Como bien han dicho muchos de los que han escrito al respecto, esto es parte de una pesadilla, pero dentro de lo alarmante que tiene el caso en sí mismo habría que sumar el nivel de cotidianeidad que dicho caso encierra. Es decir, no es algo que ocurra por primera vez, ni que sea una historia extraordinaria dentro de la vida cotidiana nacional. Por desgracia, casos parecidos o que, con distintos matices, encierran el mismo nivel de horror, se repiten desde hace ya más de una década en una vorágine de violencia y muerte que hemos tolerado de manera inexplicable como sociedad.
Más de uno ha dicho que, en muchos otros países, un suceso de esta naturaleza habría paralizado la vida nacional, costado las renuncias de presidente, gobernador y mandos altos en la procuración de justicia. Acá no se ven consecuencias visibles. Los criminales hacen esto porque saben que pueden hacerlo.
El hecho de ser estudiantes de cine, y que el reciente multi premiado cineasta mexicano Guillermo del Toro se haya pronunciado al respecto, ayudó a darle mayor visibilidad al caso, pero, por desgracia, decenas similares se reproducen a lo largo y ancho de la república.

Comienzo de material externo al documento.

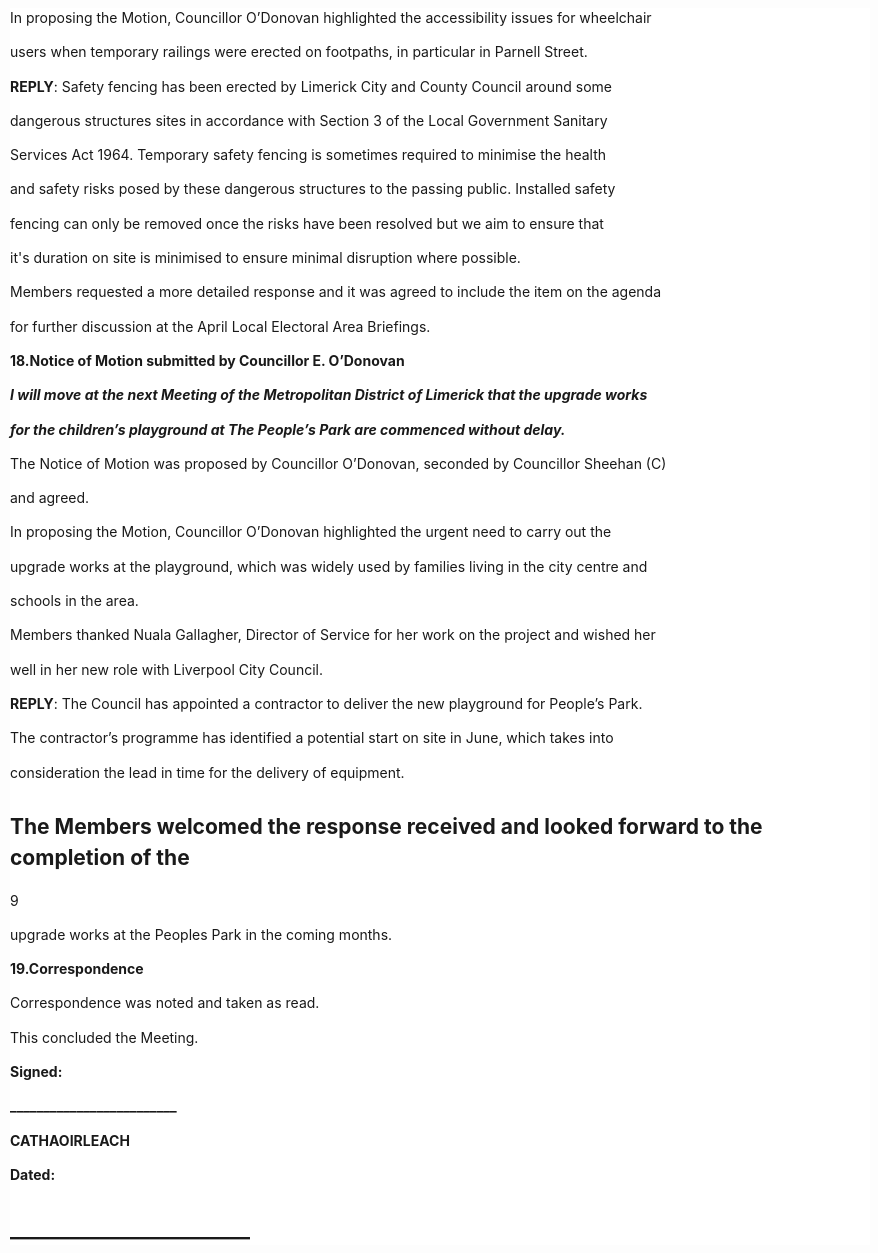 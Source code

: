 In proposing the Motion, Councillor O’Donovan highlighted the accessibility issues for wheelchair

users when temporary railings were erected on footpaths, in particular in Parnell Street.

**REPLY**: Safety fencing has been erected by Limerick City and County Council around some

dangerous structures sites in accordance with Section 3 of the Local Government Sanitary

Services Act 1964. Temporary safety fencing is sometimes required to minimise the health

and safety risks posed by these dangerous structures to the passing public. Installed safety

fencing can only be removed once the risks have been resolved but we aim to ensure that

it's duration on site is minimised to ensure minimal disruption where possible.

Members requested a more detailed response and it was agreed to include the item on the agenda

for further discussion at the April Local Electoral Area Briefings.

**18.Notice of Motion submitted by Councillor E. O’Donovan**

***I will move at the next Meeting of the Metropolitan District of Limerick that the upgrade works***

***for the children’s playground at The People’s Park are commenced without delay.***

The Notice of Motion was proposed by Councillor O’Donovan, seconded by Councillor Sheehan (C)

and agreed.

In proposing the Motion, Councillor O’Donovan highlighted the urgent need to carry out the

upgrade works at the playground, which was widely used by families living in the city centre and

schools in the area.

Members thanked Nuala Gallagher, Director of Service for her work on the project and wished her

well in her new role with Liverpool City Council.

**REPLY**: The Council has appointed a contractor to deliver the new playground for People’s Park.

The contractor’s programme has identified a potential start on site in June, which takes into

consideration the lead in time for the delivery of equipment.

The Members welcomed the response received and looked forward to the completion of the
---
9

upgrade works at the Peoples Park in the coming months.

**19.Correspondence**

Correspondence was noted and taken as read.

This concluded the Meeting.

**Signed:**

**\_\_\_\_\_\_\_\_\_\_\_\_\_\_\_\_\_\_\_\_\_\_\_\_\_**

**CATHAOIRLEACH**

**Dated:**

**\_\_\_\_\_\_\_\_\_\_\_\_\_\_\_\_\_\_\_\_\_\_\_\_**
---
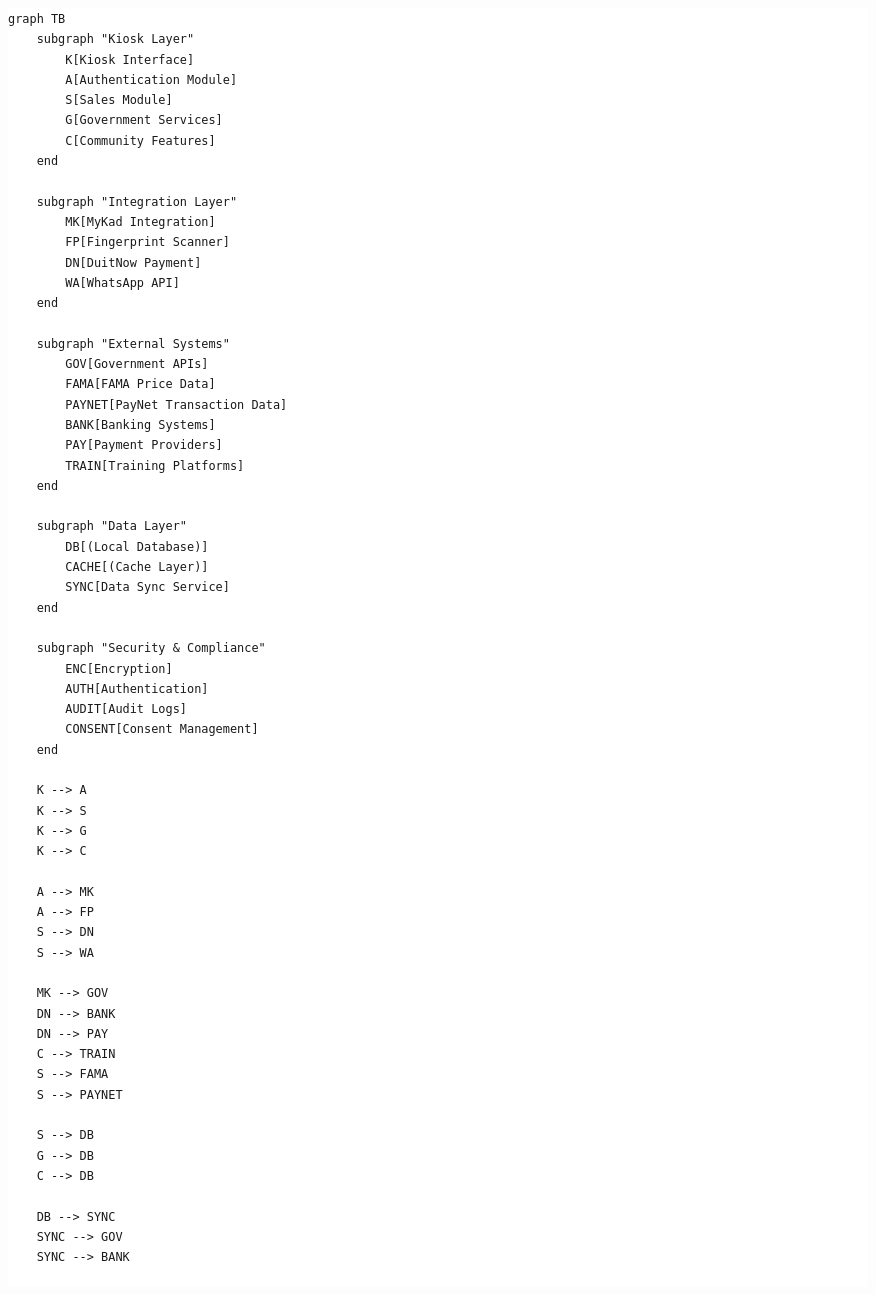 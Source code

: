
 ```mermaid
graph TB
    subgraph "Kiosk Layer"
        K[Kiosk Interface]
        A[Authentication Module]
        S[Sales Module]
        G[Government Services]
        C[Community Features]
    end
    
    subgraph "Integration Layer"
        MK[MyKad Integration]
        FP[Fingerprint Scanner]
        DN[DuitNow Payment]
        WA[WhatsApp API]
    end
    
    subgraph "External Systems"
        GOV[Government APIs]
        FAMA[FAMA Price Data]
        PAYNET[PayNet Transaction Data]
        BANK[Banking Systems]
        PAY[Payment Providers]
        TRAIN[Training Platforms]
    end
    
    subgraph "Data Layer"
        DB[(Local Database)]
        CACHE[(Cache Layer)]
        SYNC[Data Sync Service]
    end
    
    subgraph "Security & Compliance"
        ENC[Encryption]
        AUTH[Authentication]
        AUDIT[Audit Logs]
        CONSENT[Consent Management]
    end
    
    K --> A
    K --> S
    K --> G
    K --> C
    
    A --> MK
    A --> FP
    S --> DN
    S --> WA
    
    MK --> GOV
    DN --> BANK
    DN --> PAY
    C --> TRAIN
    S --> FAMA
    S --> PAYNET
    
    S --> DB
    G --> DB
    C --> DB
    
    DB --> SYNC
    SYNC --> GOV
    SYNC --> BANK
    
```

Podemos hablar de las centenas de fosas clandestinas encontradas a lo largo del país, de masacres como las de migrantes en San Fernando, de los cuarenta y tres estudiantes desaparecidos de Ayotzinapa y decenas de casos más.
Simplemente hoy, antes de escribir estas líneas, veía el noticiero, algo de lo que hoy reportaban los medios.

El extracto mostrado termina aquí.